Is it tough enough? That’s the new question as Tesla goes about bashing the doors. Result: delay.
Tesla probably can’t draw on a big pool of industry knowledge about the Model X’s signature falcon wing doors. Few automakers have chanced even plain old gull wings, never mind Tesla’s tighter-opening variation with different hinging. No wonder true sci-fi novelty is hard to find in the auto kingdom. So much agita!

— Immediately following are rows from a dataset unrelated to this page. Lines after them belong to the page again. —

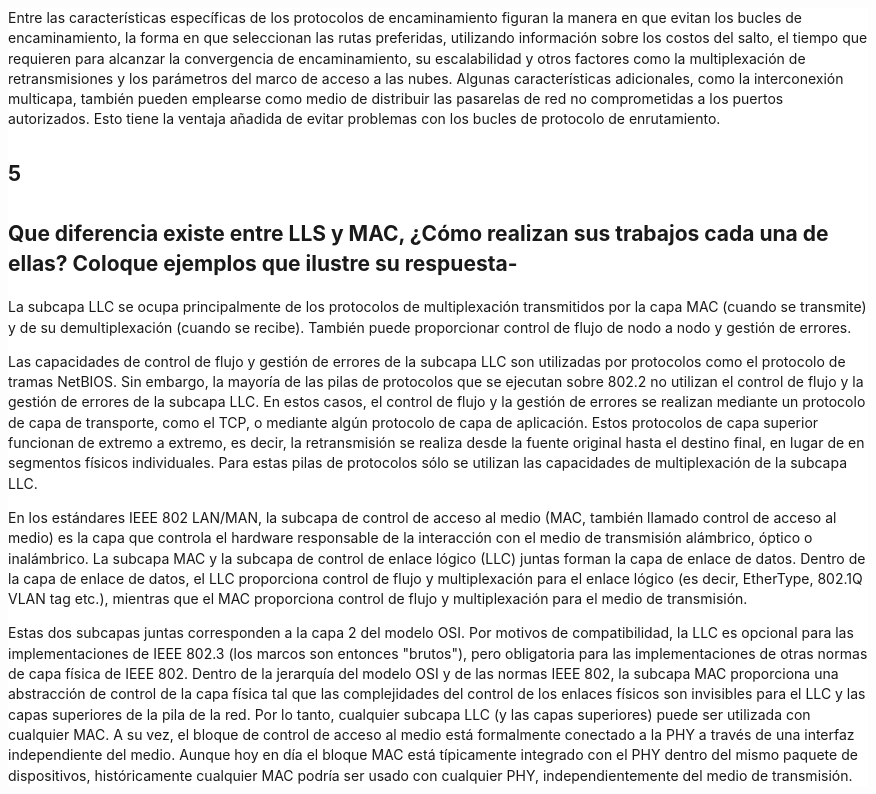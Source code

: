 Entre las características específicas de los protocolos de encaminamiento figuran la manera en que evitan los bucles de encaminamiento, la forma en que seleccionan las rutas preferidas, utilizando información sobre los costos del salto, el tiempo que requieren para alcanzar la convergencia de encaminamiento, su escalabilidad y otros factores como la multiplexación de retransmisiones y los parámetros del marco de acceso a las nubes. Algunas características adicionales, como la interconexión multicapa, también pueden emplearse como medio de distribuir las pasarelas de red no comprometidas a los puertos autorizados. Esto tiene la ventaja añadida de evitar problemas con los bucles de protocolo de enrutamiento. 

## 5 

**Que diferencia existe entre LLS y MAC, ¿Cómo realizan sus trabajos cada una de ellas? Coloque ejemplos que ilustre su respuesta-**
---

La subcapa LLC se ocupa principalmente de los protocolos de multiplexación transmitidos por la capa MAC (cuando se transmite) y de su demultiplexación (cuando se recibe). También puede proporcionar control de flujo de nodo a nodo y gestión de errores.

Las capacidades de control de flujo y gestión de errores de la subcapa LLC son utilizadas por protocolos como el protocolo de tramas NetBIOS. Sin embargo, la mayoría de las pilas de protocolos que se ejecutan sobre 802.2 no utilizan el control de flujo y la gestión de errores de la subcapa LLC. En estos casos, el control de flujo y la gestión de errores se realizan mediante un protocolo de capa de transporte, como el TCP, o mediante algún protocolo de capa de aplicación. Estos protocolos de capa superior funcionan de extremo a extremo, es decir, la retransmisión se realiza desde la fuente original hasta el destino final, en lugar de en segmentos físicos individuales. Para estas pilas de protocolos sólo se utilizan las capacidades de multiplexación de la subcapa LLC. 

En los estándares IEEE 802 LAN/MAN, la subcapa de control de acceso al medio (MAC, también llamado control de acceso al medio) es la capa que controla el hardware responsable de la interacción con el medio de transmisión alámbrico, óptico o inalámbrico. La subcapa MAC y la subcapa de control de enlace lógico (LLC) juntas forman la capa de enlace de datos. Dentro de la capa de enlace de datos, el LLC proporciona control de flujo y multiplexación para el enlace lógico (es decir, EtherType, 802.1Q VLAN tag etc.), mientras que el MAC proporciona control de flujo y multiplexación para el medio de transmisión.

Estas dos subcapas juntas corresponden a la capa 2 del modelo OSI. Por motivos de compatibilidad, la LLC es opcional para las implementaciones de IEEE 802.3 (los marcos son entonces "brutos"), pero obligatoria para las implementaciones de otras normas de capa física de IEEE 802. Dentro de la jerarquía del modelo OSI y de las normas IEEE 802, la subcapa MAC proporciona una abstracción de control de la capa física tal que las complejidades del control de los enlaces físicos son invisibles para el LLC y las capas superiores de la pila de la red. Por lo tanto, cualquier subcapa LLC (y las capas superiores) puede ser utilizada con cualquier MAC. A su vez, el bloque de control de acceso al medio está formalmente conectado a la PHY a través de una interfaz independiente del medio. Aunque hoy en día el bloque MAC está típicamente integrado con el PHY dentro del mismo paquete de dispositivos, históricamente cualquier MAC podría ser usado con cualquier PHY, independientemente del medio de transmisión.

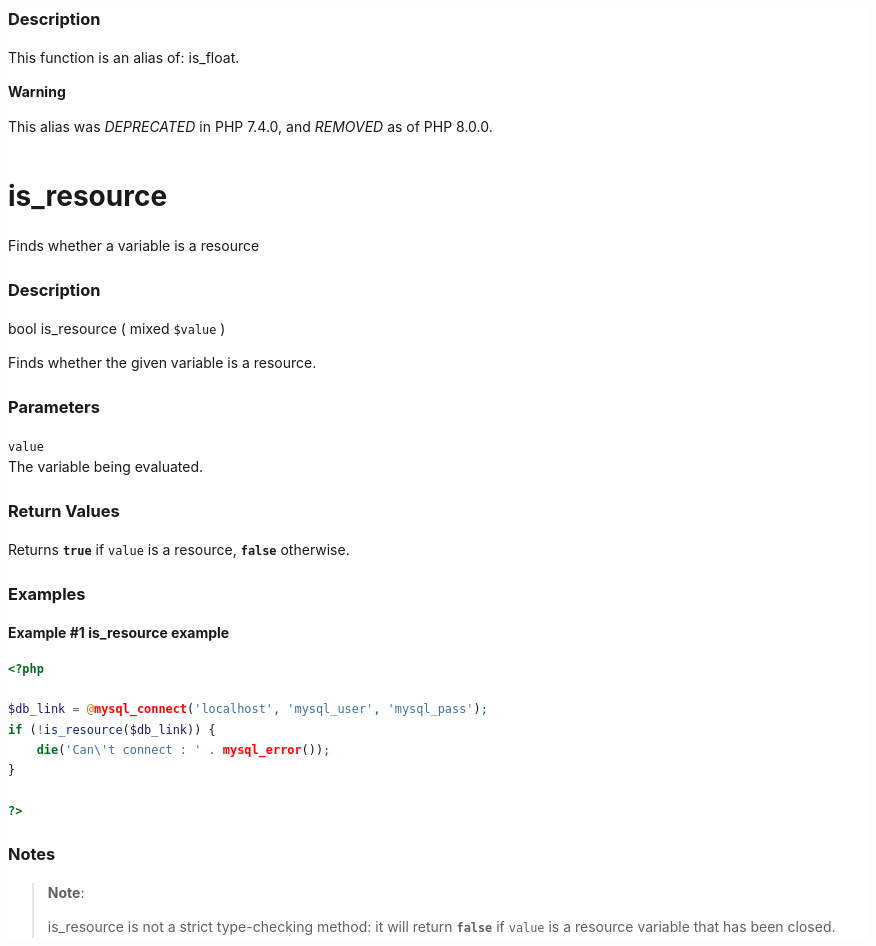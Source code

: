 ### Description

This function is an alias of: <span class="function">is\_float</span>.

**Warning**

This alias was *DEPRECATED* in PHP 7.4.0, and *REMOVED* as of PHP 8.0.0.

is\_resource
============

Finds whether a variable is a resource

### Description

<span class="type">bool</span> <span
class="methodname">is\_resource</span> ( <span class="methodparam"><span
class="type">mixed</span> `$value`</span> )

Finds whether the given variable is a <span
class="type">resource</span>.

### Parameters

`value`  
The variable being evaluated.

### Return Values

Returns **`true`** if `value` is a <span class="type">resource</span>,
**`false`** otherwise.

### Examples

**Example \#1 <span class="function">is\_resource</span> example**

``` php
<?php

$db_link = @mysql_connect('localhost', 'mysql_user', 'mysql_pass');
if (!is_resource($db_link)) {
    die('Can\'t connect : ' . mysql_error());
}

?>
```

### Notes

> **Note**:
>
> <span class="function">is\_resource</span> is not a strict
> type-checking method: it will return **`false`** if `value` is a
> resource variable that has been closed.
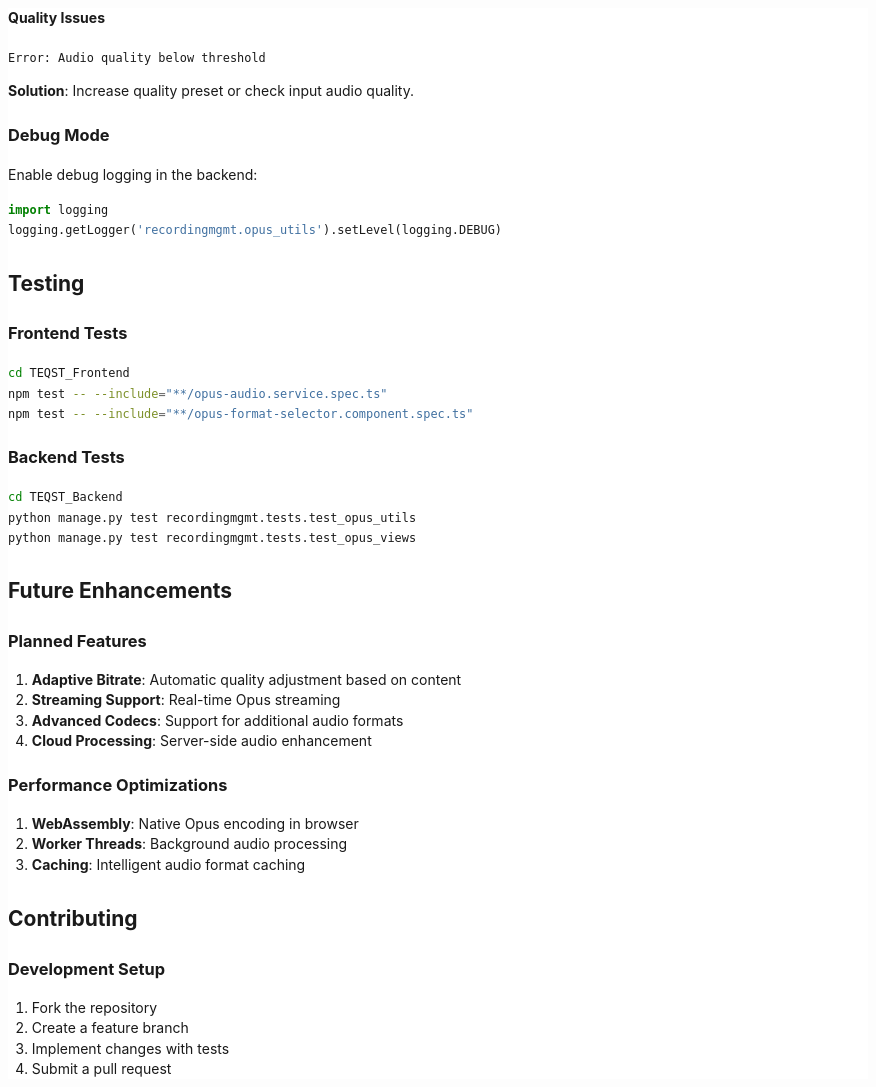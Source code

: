 #### Quality Issues
```
Error: Audio quality below threshold
```
**Solution**: Increase quality preset or check input audio quality.

### Debug Mode

Enable debug logging in the backend:

```python
import logging
logging.getLogger('recordingmgmt.opus_utils').setLevel(logging.DEBUG)
```

## Testing

### Frontend Tests

```bash
cd TEQST_Frontend
npm test -- --include="**/opus-audio.service.spec.ts"
npm test -- --include="**/opus-format-selector.component.spec.ts"
```

### Backend Tests

```bash
cd TEQST_Backend
python manage.py test recordingmgmt.tests.test_opus_utils
python manage.py test recordingmgmt.tests.test_opus_views
```

## Future Enhancements

### Planned Features
1. **Adaptive Bitrate**: Automatic quality adjustment based on content
2. **Streaming Support**: Real-time Opus streaming
3. **Advanced Codecs**: Support for additional audio formats
4. **Cloud Processing**: Server-side audio enhancement

### Performance Optimizations
1. **WebAssembly**: Native Opus encoding in browser
2. **Worker Threads**: Background audio processing
3. **Caching**: Intelligent audio format caching

## Contributing

### Development Setup
1. Fork the repository
2. Create a feature branch
3. Implement changes with tests
4. Submit a pull request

Don’t forget that the Model S was strip-searched for months by the NHTSA because of that newfangled battery in its gut. Luckily, that ended well, but now we’ve got these newfangled doors to ponder. They’re begging to be dissected by the safety Nazis. And begging to be a plaintiff’s Exhibit A. And begging to be demonized by salesmen from rival automakers. They need to be more robust than any door ever built. And they need to open and close too.
TLSA investors surely long for a positive catalyst after the horror of yesterday’s earnings beat. A nice Model X spy shot or something would help. Hearing about another delay feels like having another three months tacked onto your prison sentence at the 11th hour. But think about the stakes for Tesla. The Model X is the follow-up to what the public considers a platinum debut album. It can solidify Tesla as a bona fide threat with talons sinking doubly deep into the market, and clear the way for Gen III. The Model X needs to be more than a home run. It needs to leave the yard and break a windshield. If Tesla miscalculates and whiffs, the company will smack of one-hit wonder. Headlines will harp on the company’s teething pains and growing pains, because journalists always seize a chance to be buttock pains.
How about no pain and all gain? Worth the wait.